As of July 2022, Reick is a member of the following Illinois House committees:

 Appropriations - Elementary & Secondary Education Committee (HAPE)
 Elementary & Secondary Education: School Curriculum & Policies Committee (HELM)
 Labor & Commerce Committee (HLBR)
 Revenue & Finance Committee (HREF)
 Wage Policy & Study Subcommittee (HLBR-WAGE)

Electoral history

Personal life
Reick is married to his wife Deb, and together they have three children and four grandchildren. Reick lives in Woodstock, Illinois.
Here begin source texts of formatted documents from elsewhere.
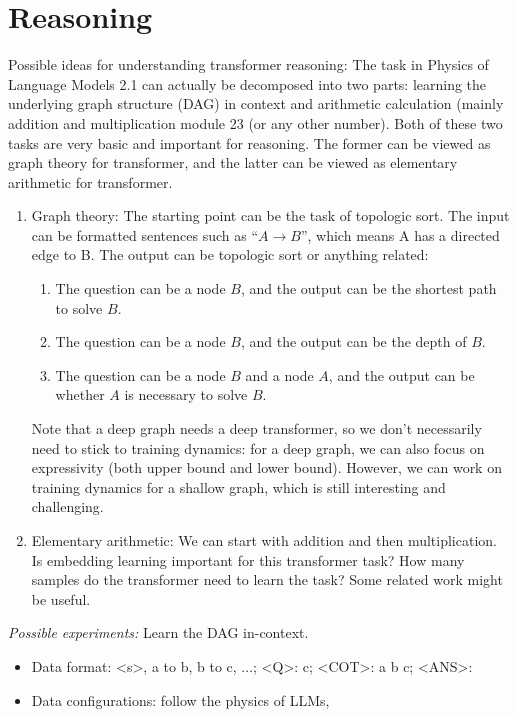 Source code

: \section{Reasoning}

Possible ideas for understanding transformer reasoning: The task in Physics of Language Models 2.1 \citep{ye2024physics} can actually be decomposed into two parts: learning the underlying graph structure (DAG) in context and arithmetic calculation (mainly addition and multiplication module 23 (or any other number). Both of these two tasks are very basic and important for reasoning. The former can be viewed as graph theory for transformer, and the latter can be viewed as elementary arithmetic for transformer.

\begin{enumerate}
    \item Graph theory: The starting point can be the task of topologic sort. The input can be formatted sentences such as ``$A \to B$'', which means A has a directed edge to B. The output can be topologic sort or anything related:
    \begin{enumerate}
        \item The question can be a node $B$, and the output can be the shortest path to solve $B$.
        \item The question can be a node $B$, and the output can be the depth of $B$.
        \item The question can be a node $B$ and a node $A$, and the output can be whether $A$ is necessary to solve $B$.
    \end{enumerate}
    Note that a deep graph needs a deep transformer, so we don't necessarily need to stick to training dynamics: for a deep graph, we can also focus on expressivity (both upper bound and lower bound). However, we can work on training dynamics for a shallow graph, which is still interesting and challenging. 

    
    \item Elementary arithmetic: We can start with addition and then multiplication. Is embedding learning important for this transformer task? How many samples do the transformer need to learn the task? Some related work \citep{zhong2024clock,tian2024composing} might be useful.
\end{enumerate}


\emph{Possible experiments:} Learn the DAG in-context. 
\begin{itemize}
    \item Data format: <s>, a to b, b to c, $\ldots$; <Q>: c; <COT>: a b c; <ANS>: 
    \item Data configurations: follow the physics of LLMs, 
\end{itemize}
In May 2019, Reick was arrested and charged with driving under the influence.

References

External links
Representative Steven Reick (R) 63rd District at the Illinois General Assembly
100th,101st
Campaign website
Steven Reick, law
Profile at Ballotpedia

Republican Party members of the Illinois House of Representatives
Illinois lawyers
Living people
21st-century American politicians
University of Illinois alumni
University of Georgia alumni
People from Kankakee, Illinois
People from Woodstock, Illinois
Year of birth missing (living people)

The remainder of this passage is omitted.